> [Work instruction]
Apart from the images, reproduce every record word for word.

Rendered images with source text
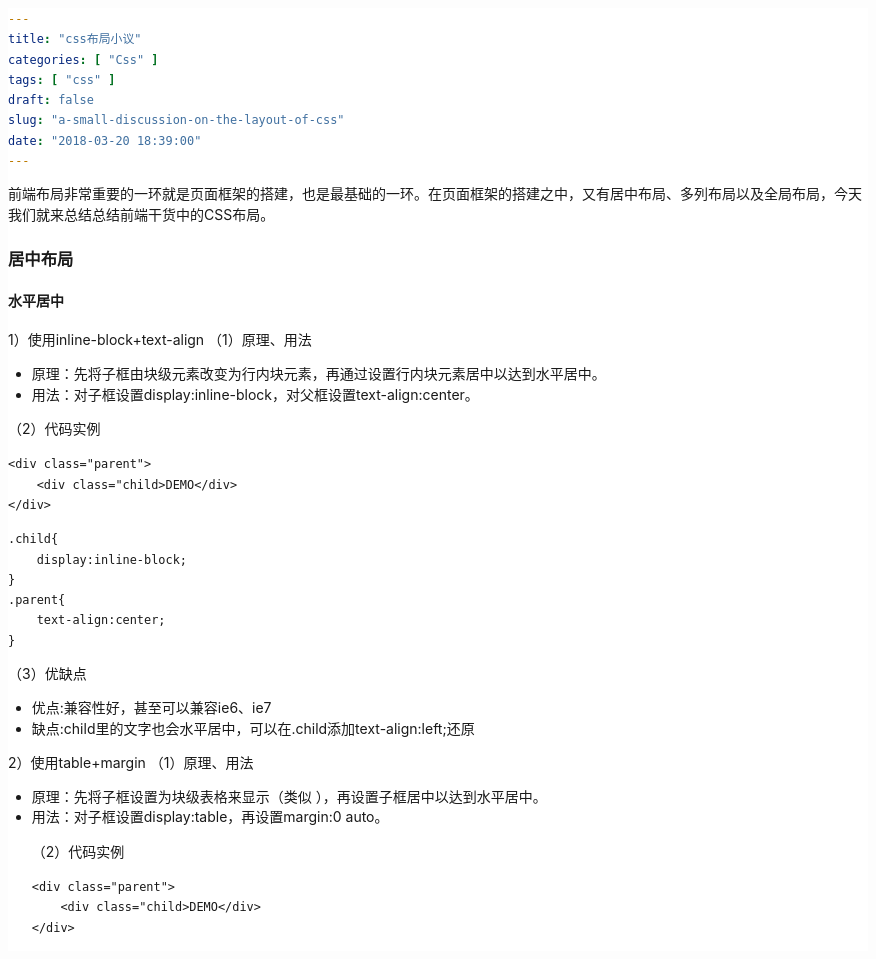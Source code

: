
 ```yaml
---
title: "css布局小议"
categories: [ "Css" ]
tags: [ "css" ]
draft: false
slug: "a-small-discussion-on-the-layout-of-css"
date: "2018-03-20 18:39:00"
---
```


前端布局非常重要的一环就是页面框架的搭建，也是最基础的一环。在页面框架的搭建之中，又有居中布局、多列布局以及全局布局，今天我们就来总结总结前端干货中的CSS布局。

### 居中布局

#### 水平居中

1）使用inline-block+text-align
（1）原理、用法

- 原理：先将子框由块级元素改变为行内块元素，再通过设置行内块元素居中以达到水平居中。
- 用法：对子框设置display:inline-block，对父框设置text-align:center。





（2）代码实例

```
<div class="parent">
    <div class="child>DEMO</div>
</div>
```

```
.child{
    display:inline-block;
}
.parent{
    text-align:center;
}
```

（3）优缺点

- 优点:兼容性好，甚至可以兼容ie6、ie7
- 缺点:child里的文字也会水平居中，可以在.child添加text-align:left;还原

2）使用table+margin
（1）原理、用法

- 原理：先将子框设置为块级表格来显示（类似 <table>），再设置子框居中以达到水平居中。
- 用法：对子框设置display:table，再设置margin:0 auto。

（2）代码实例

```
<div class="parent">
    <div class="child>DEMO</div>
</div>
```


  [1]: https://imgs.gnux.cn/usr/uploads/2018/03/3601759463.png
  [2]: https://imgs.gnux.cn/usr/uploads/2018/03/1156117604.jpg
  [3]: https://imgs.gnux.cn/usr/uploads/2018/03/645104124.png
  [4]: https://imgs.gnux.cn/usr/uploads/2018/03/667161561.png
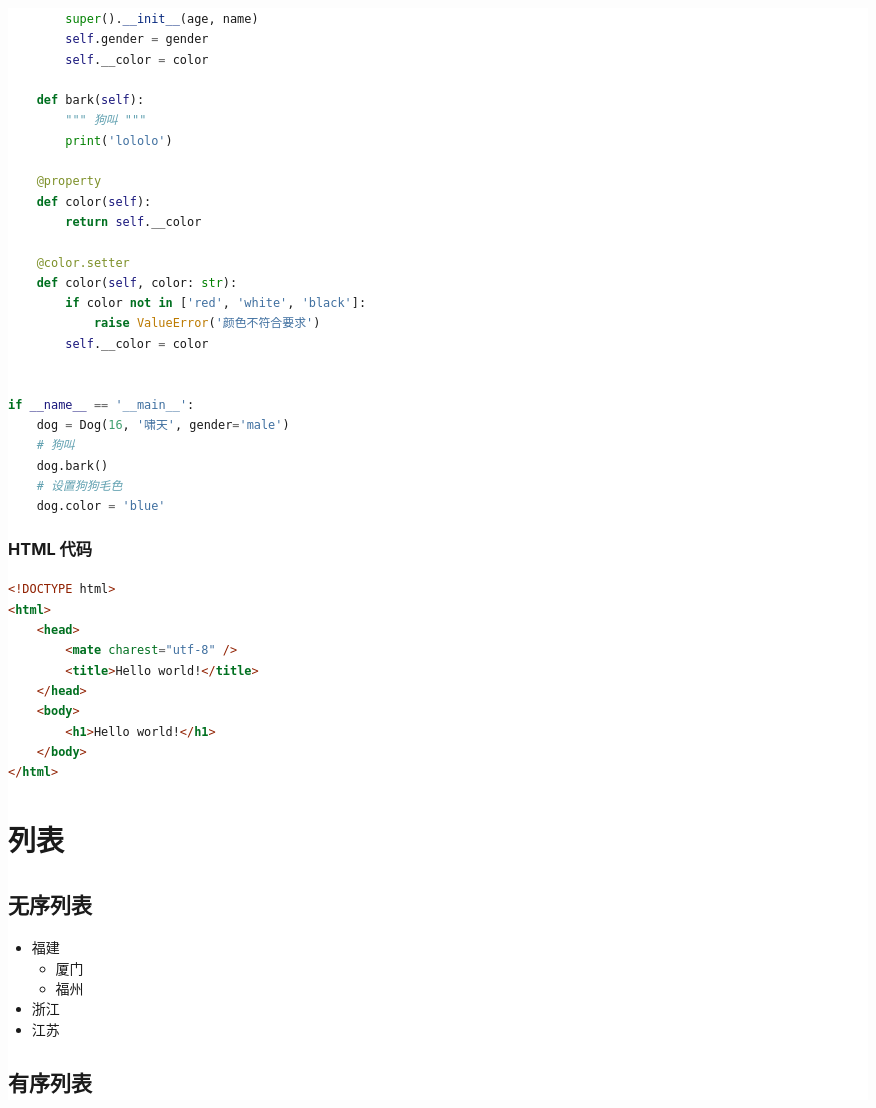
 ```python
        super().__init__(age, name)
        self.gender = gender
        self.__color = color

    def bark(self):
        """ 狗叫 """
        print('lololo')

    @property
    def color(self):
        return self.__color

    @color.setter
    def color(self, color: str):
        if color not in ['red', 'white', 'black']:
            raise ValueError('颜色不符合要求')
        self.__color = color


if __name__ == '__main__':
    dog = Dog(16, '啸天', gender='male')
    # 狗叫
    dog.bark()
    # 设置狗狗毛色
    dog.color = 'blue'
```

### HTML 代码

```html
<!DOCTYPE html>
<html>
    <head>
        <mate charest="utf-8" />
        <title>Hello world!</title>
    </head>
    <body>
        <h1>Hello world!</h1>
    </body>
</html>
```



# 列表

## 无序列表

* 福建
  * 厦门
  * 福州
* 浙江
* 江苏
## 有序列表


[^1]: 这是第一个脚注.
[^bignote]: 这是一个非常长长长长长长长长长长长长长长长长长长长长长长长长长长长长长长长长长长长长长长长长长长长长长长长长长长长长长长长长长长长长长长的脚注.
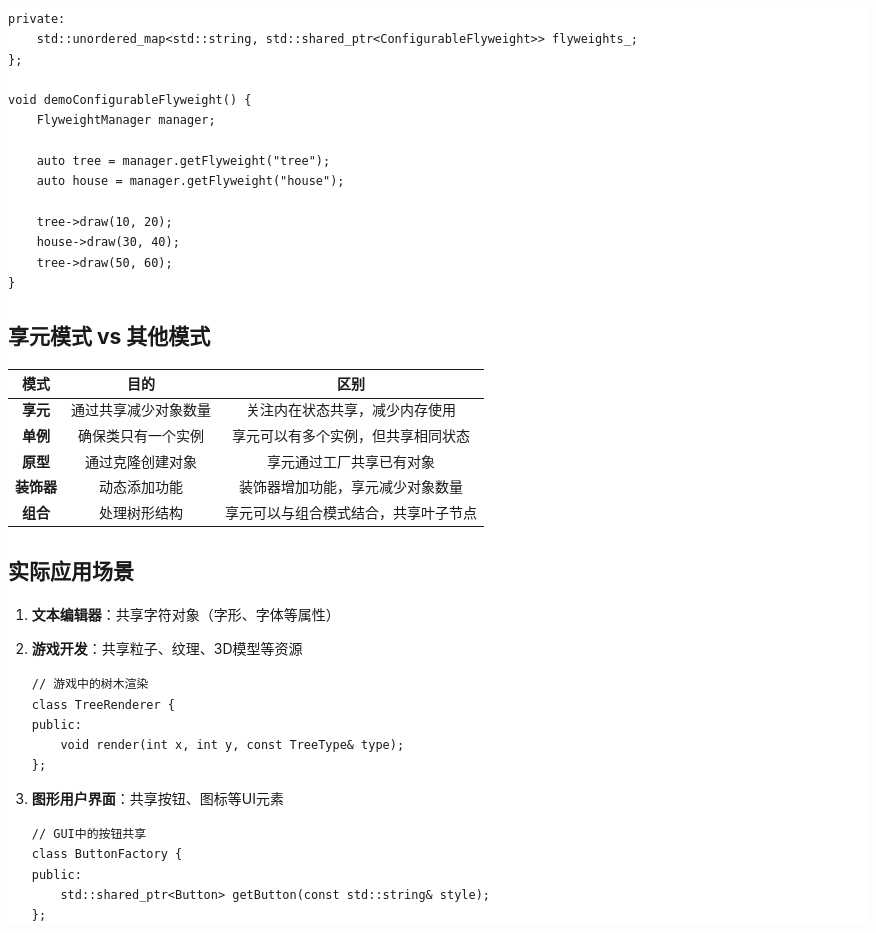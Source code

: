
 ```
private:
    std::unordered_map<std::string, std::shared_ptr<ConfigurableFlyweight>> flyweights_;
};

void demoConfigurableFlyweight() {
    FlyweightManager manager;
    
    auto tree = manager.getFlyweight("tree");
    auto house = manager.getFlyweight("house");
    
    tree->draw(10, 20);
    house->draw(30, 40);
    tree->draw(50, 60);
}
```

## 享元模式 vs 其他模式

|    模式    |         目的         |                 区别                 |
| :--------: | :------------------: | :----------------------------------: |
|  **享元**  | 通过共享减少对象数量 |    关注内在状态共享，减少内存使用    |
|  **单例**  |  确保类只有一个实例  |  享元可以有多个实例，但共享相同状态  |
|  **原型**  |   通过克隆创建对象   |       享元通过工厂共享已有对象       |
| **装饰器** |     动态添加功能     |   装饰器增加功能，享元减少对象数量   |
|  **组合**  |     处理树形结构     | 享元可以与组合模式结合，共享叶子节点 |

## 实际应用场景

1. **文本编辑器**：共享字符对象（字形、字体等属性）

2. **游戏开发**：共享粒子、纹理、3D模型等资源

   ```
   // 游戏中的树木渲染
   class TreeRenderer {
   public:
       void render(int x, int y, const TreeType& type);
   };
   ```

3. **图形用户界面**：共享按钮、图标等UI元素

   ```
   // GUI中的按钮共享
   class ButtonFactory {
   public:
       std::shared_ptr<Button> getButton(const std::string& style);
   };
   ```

> [Written reply]
Source code

:
 ```yaml
---
title: "css布局小议"
categories: [ "Css" ]
tags: [ "css" ]
draft: false
slug: "a-small-discussion-on-the-layout-of-css"
date: "2018-03-20 18:39:00"
---
```


前端布局非常重要的一环就是页面框架的搭建，也是最基础的一环。在页面框架的搭建之中，又有居中布局、多列布局以及全局布局，今天我们就来总结总结前端干货中的CSS布局。

### 居中布局

#### 水平居中

1）使用inline-block+text-align
（1）原理、用法

- 原理：先将子框由块级元素改变为行内块元素，再通过设置行内块元素居中以达到水平居中。
- 用法：对子框设置display:inline-block，对父框设置text-align:center。





（2）代码实例

```
<div class="parent">
    <div class="child>DEMO</div>
</div>
```

```
.child{
    display:inline-block;
}
.parent{
    text-align:center;
}
```

（3）优缺点

- 优点:兼容性好，甚至可以兼容ie6、ie7
- 缺点:child里的文字也会水平居中，可以在.child添加text-align:left;还原

2）使用table+margin
（1）原理、用法

- 原理：先将子框设置为块级表格来显示（类似 <table>），再设置子框居中以达到水平居中。
- 用法：对子框设置display:table，再设置margin:0 auto。

（2）代码实例

```
<div class="parent">
    <div class="child>DEMO</div>
</div>
```


  [1]: https://imgs.gnux.cn/usr/uploads/2018/03/3601759463.png
  [2]: https://imgs.gnux.cn/usr/uploads/2018/03/1156117604.jpg
  [3]: https://imgs.gnux.cn/usr/uploads/2018/03/645104124.png
  [4]: https://imgs.gnux.cn/usr/uploads/2018/03/667161561.png
 ```python
        super().__init__(age, name)
        self.gender = gender
        self.__color = color

    def bark(self):
        """ 狗叫 """
        print('lololo')

    @property
    def color(self):
        return self.__color

    @color.setter
    def color(self, color: str):
        if color not in ['red', 'white', 'black']:
            raise ValueError('颜色不符合要求')
        self.__color = color


if __name__ == '__main__':
    dog = Dog(16, '啸天', gender='male')
    # 狗叫
    dog.bark()
    # 设置狗狗毛色
    dog.color = 'blue'
```

### HTML 代码

```html
<!DOCTYPE html>
<html>
    <head>
        <mate charest="utf-8" />
        <title>Hello world!</title>
    </head>
    <body>
        <h1>Hello world!</h1>
    </body>
</html>
```



# 列表

## 无序列表

* 福建
  * 厦门
  * 福州
* 浙江
* 江苏
## 有序列表


[^1]: 这是第一个脚注.
[^bignote]: 这是一个非常长长长长长长长长长长长长长长长长长长长长长长长长长长长长长长长长长长长长长长长长长长长长长长长长长长长长长长长长长长长长长长的脚注.
Source code

:
 ```
private:
    std::unordered_map<std::string, std::shared_ptr<ConfigurableFlyweight>> flyweights_;
};

void demoConfigurableFlyweight() {
    FlyweightManager manager;
    
    auto tree = manager.getFlyweight("tree");
    auto house = manager.getFlyweight("house");
    
    tree->draw(10, 20);
    house->draw(30, 40);
    tree->draw(50, 60);
}
```

## 享元模式 vs 其他模式

|    模式    |         目的         |                 区别                 |
| :--------: | :------------------: | :----------------------------------: |
|  **享元**  | 通过共享减少对象数量 |    关注内在状态共享，减少内存使用    |
|  **单例**  |  确保类只有一个实例  |  享元可以有多个实例，但共享相同状态  |
|  **原型**  |   通过克隆创建对象   |       享元通过工厂共享已有对象       |
| **装饰器** |     动态添加功能     |   装饰器增加功能，享元减少对象数量   |
|  **组合**  |     处理树形结构     | 享元可以与组合模式结合，共享叶子节点 |

## 实际应用场景

1. **文本编辑器**：共享字符对象（字形、字体等属性）

2. **游戏开发**：共享粒子、纹理、3D模型等资源

   ```
   // 游戏中的树木渲染
   class TreeRenderer {
   public:
       void render(int x, int y, const TreeType& type);
   };
   ```

3. **图形用户界面**：共享按钮、图标等UI元素

   ```
   // GUI中的按钮共享
   class ButtonFactory {
   public:
       std::shared_ptr<Button> getButton(const std::string& style);
   };
   ```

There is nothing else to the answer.